Daylight saving time in California may be a thing of the past as bill advances to Governor

Other states, such as Arizona and Hawaii do not switch their clocks during the year. California could be added to that list, but only after a few more steps.

On Thursday, the State Senate approved Assembly Bill 807 by Assemblyman Kansen Chu (D-Fremont) and sent it to the Governor's desk.

If Governor Jerry Brown signs it, according to a Senate analysis, the bill "directs the Secretary of State to place an initiative on the ballot to allow voters to decide whether to authorize the Legislature, by a two thirds vote of the members, to make changes to the state's observance of daylight saving time consistent with, and to the extent authorized by, Federal law."

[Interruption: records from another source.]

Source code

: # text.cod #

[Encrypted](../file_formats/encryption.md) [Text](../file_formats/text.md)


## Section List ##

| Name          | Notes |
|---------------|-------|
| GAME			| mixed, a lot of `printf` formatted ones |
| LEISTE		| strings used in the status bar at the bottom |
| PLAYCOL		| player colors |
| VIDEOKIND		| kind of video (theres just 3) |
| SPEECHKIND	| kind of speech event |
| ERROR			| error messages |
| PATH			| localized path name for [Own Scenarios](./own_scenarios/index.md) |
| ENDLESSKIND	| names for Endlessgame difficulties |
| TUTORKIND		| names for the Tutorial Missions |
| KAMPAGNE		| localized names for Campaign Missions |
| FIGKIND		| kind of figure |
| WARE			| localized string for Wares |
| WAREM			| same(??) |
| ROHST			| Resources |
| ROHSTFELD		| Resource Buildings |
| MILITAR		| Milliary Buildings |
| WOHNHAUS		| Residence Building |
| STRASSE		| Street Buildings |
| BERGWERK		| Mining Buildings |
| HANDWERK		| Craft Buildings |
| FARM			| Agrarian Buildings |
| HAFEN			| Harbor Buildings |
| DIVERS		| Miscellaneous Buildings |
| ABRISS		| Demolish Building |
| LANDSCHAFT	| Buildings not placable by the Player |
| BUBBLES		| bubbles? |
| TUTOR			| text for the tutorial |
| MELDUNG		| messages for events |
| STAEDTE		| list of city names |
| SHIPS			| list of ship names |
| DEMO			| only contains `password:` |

This bill would repeal the Daylight Saving Time Act and would require the standard time within the state to be that of the 5th zone designated by federal law as Pacific standard time.

According to the author of the bill, it's aim is to improve public health saying that "studies have shown that when we switch our clocks, that action alone increases the occurrence rates of heart attacks, strokes, workplace injuries, traffic accidents and crime."

Chu goes on to say, "For commuters, eliminating the need for our clocks switching back and forth, we reduce traffic during the periods in which drivers are adjusting to the time change. For families, there will be more daylight for after-school activities, as well as for those who look to engage in exercise after work. Other states, such as Arizona and Hawaii do not switch their clocks during the year. California needs to do the same and AB 807 establishes an important pathway to stay on daylight saving time year round."

The Senate Rules Committee received no written opposition to the bill.